#### [Problem details]
Transcribe the records below exactly as they appear.

Records excerpted from a collection
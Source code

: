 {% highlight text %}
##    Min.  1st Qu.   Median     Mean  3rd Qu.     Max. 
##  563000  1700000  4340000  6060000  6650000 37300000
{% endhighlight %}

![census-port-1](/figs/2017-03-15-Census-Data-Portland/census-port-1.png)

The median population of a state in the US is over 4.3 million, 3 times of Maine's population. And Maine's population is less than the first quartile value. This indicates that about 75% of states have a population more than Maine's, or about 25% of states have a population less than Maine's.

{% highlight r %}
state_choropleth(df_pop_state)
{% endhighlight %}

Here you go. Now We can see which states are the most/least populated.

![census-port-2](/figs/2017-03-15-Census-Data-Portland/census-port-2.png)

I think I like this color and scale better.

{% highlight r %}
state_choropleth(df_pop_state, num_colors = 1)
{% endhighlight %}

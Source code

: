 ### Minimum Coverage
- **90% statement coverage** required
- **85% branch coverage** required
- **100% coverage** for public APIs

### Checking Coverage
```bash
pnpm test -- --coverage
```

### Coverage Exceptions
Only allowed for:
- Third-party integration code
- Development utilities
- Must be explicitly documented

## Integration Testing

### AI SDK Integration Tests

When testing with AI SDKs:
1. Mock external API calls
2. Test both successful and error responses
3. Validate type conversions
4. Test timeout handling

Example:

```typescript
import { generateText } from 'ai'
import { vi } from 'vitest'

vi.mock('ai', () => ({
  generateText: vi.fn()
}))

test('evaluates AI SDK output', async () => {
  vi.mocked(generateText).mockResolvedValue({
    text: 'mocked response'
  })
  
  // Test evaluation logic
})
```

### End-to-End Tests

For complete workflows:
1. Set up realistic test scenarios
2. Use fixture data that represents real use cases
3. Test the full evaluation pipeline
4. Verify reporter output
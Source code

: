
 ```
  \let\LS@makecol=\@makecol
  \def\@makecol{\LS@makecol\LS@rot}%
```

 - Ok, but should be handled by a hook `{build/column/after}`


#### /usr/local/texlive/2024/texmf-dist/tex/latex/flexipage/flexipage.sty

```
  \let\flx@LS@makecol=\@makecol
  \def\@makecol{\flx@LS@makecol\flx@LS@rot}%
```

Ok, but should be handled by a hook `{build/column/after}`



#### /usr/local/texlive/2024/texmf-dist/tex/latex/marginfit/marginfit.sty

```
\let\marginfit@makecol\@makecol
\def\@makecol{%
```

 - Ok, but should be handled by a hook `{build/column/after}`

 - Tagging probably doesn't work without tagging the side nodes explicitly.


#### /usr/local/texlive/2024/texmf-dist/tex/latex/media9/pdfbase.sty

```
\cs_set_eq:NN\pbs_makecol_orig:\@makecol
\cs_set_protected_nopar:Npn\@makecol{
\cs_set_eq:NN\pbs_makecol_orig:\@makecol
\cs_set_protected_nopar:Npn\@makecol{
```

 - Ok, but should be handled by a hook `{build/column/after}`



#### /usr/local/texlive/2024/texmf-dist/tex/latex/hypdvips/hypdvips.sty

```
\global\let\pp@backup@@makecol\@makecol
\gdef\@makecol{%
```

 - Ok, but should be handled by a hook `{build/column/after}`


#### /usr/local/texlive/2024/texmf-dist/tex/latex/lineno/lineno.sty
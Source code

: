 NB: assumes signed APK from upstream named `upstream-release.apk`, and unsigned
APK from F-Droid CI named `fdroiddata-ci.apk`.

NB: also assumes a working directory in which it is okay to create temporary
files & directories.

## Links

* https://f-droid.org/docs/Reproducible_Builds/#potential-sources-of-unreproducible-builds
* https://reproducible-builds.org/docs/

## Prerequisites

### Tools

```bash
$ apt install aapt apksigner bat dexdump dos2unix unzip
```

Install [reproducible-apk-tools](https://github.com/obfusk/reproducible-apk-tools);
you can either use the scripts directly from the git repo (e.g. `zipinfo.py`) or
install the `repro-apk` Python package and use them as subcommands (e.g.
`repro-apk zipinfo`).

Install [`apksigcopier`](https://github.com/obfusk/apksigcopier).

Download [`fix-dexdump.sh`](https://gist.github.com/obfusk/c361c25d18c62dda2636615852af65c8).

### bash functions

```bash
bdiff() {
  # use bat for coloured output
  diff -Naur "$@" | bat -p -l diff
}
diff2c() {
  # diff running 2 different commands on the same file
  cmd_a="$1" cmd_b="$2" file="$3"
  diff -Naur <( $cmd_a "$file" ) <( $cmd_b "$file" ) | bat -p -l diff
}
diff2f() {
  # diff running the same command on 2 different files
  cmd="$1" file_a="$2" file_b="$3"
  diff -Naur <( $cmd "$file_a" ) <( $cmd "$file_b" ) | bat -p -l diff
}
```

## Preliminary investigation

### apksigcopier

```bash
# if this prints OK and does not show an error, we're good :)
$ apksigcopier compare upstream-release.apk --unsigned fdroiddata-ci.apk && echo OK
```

#### [Solved exercise]
Source code

: {% highlight text %}
##    Min.  1st Qu.   Median     Mean  3rd Qu.     Max. 
##  563000  1700000  4340000  6060000  6650000 37300000
{% endhighlight %}

![census-port-1](/figs/2017-03-15-Census-Data-Portland/census-port-1.png)

The median population of a state in the US is over 4.3 million, 3 times of Maine's population. And Maine's population is less than the first quartile value. This indicates that about 75% of states have a population more than Maine's, or about 25% of states have a population less than Maine's.

{% highlight r %}
state_choropleth(df_pop_state)
{% endhighlight %}

Here you go. Now We can see which states are the most/least populated.

![census-port-2](/figs/2017-03-15-Census-Data-Portland/census-port-2.png)

I think I like this color and scale better.

{% highlight r %}
state_choropleth(df_pop_state, num_colors = 1)
{% endhighlight %}

Source code

: ### Minimum Coverage
- **90% statement coverage** required
- **85% branch coverage** required
- **100% coverage** for public APIs

### Checking Coverage
```bash
pnpm test -- --coverage
```

### Coverage Exceptions
Only allowed for:
- Third-party integration code
- Development utilities
- Must be explicitly documented

## Integration Testing

### AI SDK Integration Tests

When testing with AI SDKs:
1. Mock external API calls
2. Test both successful and error responses
3. Validate type conversions
4. Test timeout handling

Example:

```typescript
import { generateText } from 'ai'
import { vi } from 'vitest'

vi.mock('ai', () => ({
  generateText: vi.fn()
}))

test('evaluates AI SDK output', async () => {
  vi.mocked(generateText).mockResolvedValue({
    text: 'mocked response'
  })
  
  // Test evaluation logic
})
```

### End-to-End Tests

For complete workflows:
1. Set up realistic test scenarios
2. Use fixture data that represents real use cases
3. Test the full evaluation pipeline
4. Verify reporter output
Source code

:
 ```
  \let\LS@makecol=\@makecol
  \def\@makecol{\LS@makecol\LS@rot}%
```

 - Ok, but should be handled by a hook `{build/column/after}`


#### /usr/local/texlive/2024/texmf-dist/tex/latex/flexipage/flexipage.sty

```
  \let\flx@LS@makecol=\@makecol
  \def\@makecol{\flx@LS@makecol\flx@LS@rot}%
```

Ok, but should be handled by a hook `{build/column/after}`



#### /usr/local/texlive/2024/texmf-dist/tex/latex/marginfit/marginfit.sty

```
\let\marginfit@makecol\@makecol
\def\@makecol{%
```

 - Ok, but should be handled by a hook `{build/column/after}`

 - Tagging probably doesn't work without tagging the side nodes explicitly.


#### /usr/local/texlive/2024/texmf-dist/tex/latex/media9/pdfbase.sty

```
\cs_set_eq:NN\pbs_makecol_orig:\@makecol
\cs_set_protected_nopar:Npn\@makecol{
\cs_set_eq:NN\pbs_makecol_orig:\@makecol
\cs_set_protected_nopar:Npn\@makecol{
```

 - Ok, but should be handled by a hook `{build/column/after}`



#### /usr/local/texlive/2024/texmf-dist/tex/latex/hypdvips/hypdvips.sty

```
\global\let\pp@backup@@makecol\@makecol
\gdef\@makecol{%
```

 - Ok, but should be handled by a hook `{build/column/after}`


#### /usr/local/texlive/2024/texmf-dist/tex/latex/lineno/lineno.sty
Source code

: NB: assumes signed APK from upstream named `upstream-release.apk`, and unsigned
APK from F-Droid CI named `fdroiddata-ci.apk`.

NB: also assumes a working directory in which it is okay to create temporary
files & directories.

## Links

* https://f-droid.org/docs/Reproducible_Builds/#potential-sources-of-unreproducible-builds
* https://reproducible-builds.org/docs/

## Prerequisites

### Tools

```bash
$ apt install aapt apksigner bat dexdump dos2unix unzip
```

Install [reproducible-apk-tools](https://github.com/obfusk/reproducible-apk-tools);
you can either use the scripts directly from the git repo (e.g. `zipinfo.py`) or
install the `repro-apk` Python package and use them as subcommands (e.g.
`repro-apk zipinfo`).

Install [`apksigcopier`](https://github.com/obfusk/apksigcopier).

Download [`fix-dexdump.sh`](https://gist.github.com/obfusk/c361c25d18c62dda2636615852af65c8).

### bash functions

```bash
bdiff() {
  # use bat for coloured output
  diff -Naur "$@" | bat -p -l diff
}
diff2c() {
  # diff running 2 different commands on the same file
  cmd_a="$1" cmd_b="$2" file="$3"
  diff -Naur <( $cmd_a "$file" ) <( $cmd_b "$file" ) | bat -p -l diff
}
diff2f() {
  # diff running the same command on 2 different files
  cmd="$1" file_a="$2" file_b="$3"
  diff -Naur <( $cmd "$file_a" ) <( $cmd "$file_b" ) | bat -p -l diff
}
```

## Preliminary investigation

### apksigcopier

```bash
# if this prints OK and does not show an error, we're good :)
$ apksigcopier compare upstream-release.apk --unsigned fdroiddata-ci.apk && echo OK
```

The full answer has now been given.